Rupee could not rally emphatically above the 47 mark against the dollar as ambling equity markets and strength in US dollar impeded its progress. Intervention by the RBI in forex markets around the 47 level was also partially responsible for preventing a sharp rally. Foreign institutional investors continued to plough in money in to Indian equities lending support to the currency. The tally for June is $728 million thus far.

Dollar strengthened against most currencies towards the end of last week as expectations of an interest rate hike by the Federal Reserve caused funds to flow back in to dollar denominated instruments. The US dollar index that tracks the movement of the dollar against six major currencies, reversed from 78 and moved to 81.5 on Monday. A rally above 81.8 will take this index all the way to 84.

One-month view

As we have been reiterating, the Indian currency has strong long-term resistance in the band between 46.5 and 47. We expect the rupee to reverse from this zone and decline towards 50 again over the medium term.
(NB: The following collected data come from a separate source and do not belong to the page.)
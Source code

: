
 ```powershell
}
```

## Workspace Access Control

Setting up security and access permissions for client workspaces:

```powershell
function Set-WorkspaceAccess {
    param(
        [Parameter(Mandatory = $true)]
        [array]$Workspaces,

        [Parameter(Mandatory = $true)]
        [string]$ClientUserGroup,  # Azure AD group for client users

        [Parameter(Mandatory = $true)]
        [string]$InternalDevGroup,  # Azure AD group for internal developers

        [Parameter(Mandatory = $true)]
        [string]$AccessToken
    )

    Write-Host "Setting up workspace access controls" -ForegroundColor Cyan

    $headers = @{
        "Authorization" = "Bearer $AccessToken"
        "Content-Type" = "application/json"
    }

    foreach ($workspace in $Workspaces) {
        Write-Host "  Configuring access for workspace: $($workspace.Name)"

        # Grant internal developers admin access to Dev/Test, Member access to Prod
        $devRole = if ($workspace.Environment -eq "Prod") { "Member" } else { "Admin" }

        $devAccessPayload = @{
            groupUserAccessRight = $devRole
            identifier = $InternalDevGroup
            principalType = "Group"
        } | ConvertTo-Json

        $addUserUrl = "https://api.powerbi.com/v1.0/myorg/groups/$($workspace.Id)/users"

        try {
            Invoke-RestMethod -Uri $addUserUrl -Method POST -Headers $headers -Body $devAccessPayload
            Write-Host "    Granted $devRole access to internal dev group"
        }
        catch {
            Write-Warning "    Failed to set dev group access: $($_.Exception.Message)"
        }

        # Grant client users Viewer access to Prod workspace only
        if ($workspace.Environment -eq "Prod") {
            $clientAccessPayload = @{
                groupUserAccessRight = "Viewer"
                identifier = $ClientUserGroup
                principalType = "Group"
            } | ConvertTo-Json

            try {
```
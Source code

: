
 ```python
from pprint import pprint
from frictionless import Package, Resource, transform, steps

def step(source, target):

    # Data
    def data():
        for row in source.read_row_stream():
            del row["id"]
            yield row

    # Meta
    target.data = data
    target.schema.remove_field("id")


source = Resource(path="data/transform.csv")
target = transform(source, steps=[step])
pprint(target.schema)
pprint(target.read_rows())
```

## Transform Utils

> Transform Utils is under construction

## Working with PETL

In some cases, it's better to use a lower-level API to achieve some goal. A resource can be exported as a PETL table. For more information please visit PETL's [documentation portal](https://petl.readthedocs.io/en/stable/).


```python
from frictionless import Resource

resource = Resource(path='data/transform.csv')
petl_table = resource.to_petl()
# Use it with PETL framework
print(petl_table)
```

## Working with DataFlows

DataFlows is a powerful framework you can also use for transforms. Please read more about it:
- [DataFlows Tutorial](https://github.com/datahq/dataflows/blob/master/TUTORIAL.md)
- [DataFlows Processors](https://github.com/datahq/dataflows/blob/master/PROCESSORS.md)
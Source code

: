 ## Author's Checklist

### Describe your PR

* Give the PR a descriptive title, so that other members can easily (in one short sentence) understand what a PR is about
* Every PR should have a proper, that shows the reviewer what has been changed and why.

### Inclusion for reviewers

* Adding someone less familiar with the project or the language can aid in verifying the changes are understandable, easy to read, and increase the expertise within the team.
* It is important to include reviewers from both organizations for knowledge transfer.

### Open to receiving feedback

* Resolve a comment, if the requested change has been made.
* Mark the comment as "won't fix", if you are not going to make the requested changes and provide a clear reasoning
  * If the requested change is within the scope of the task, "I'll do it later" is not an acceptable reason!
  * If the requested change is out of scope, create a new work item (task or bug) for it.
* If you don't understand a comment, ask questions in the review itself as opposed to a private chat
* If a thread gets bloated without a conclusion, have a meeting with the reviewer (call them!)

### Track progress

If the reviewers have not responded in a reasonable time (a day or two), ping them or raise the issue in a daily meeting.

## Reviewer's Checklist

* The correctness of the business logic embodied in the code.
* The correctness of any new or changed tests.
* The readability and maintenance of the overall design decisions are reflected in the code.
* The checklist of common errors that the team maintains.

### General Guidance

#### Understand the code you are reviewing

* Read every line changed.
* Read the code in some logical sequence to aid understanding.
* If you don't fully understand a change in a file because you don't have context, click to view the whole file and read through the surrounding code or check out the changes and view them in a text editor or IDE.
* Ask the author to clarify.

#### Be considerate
But if there is a rally beyond 46, next resistance based on Fibonacci retracement levels is 45.6

Five-day view

Rupee has been moving in a range between 46.5 and 48 since May 25. It can continue to move in this band for a few more sessions as the rally from 52.1-peak terminates. Strong support for the near term is around 48. The outlook for the near term will stay neutral as long as rupee stays above this level. Support above 48 is at 48.9.

Strong resistance would be in the band between 46.8 and 46.3. Target above this band is 45.7.

Supports – 47.9, 48.1, 48.9

Resistances – 46.8, 46.3, 45.7

Lokeshwarri S.K.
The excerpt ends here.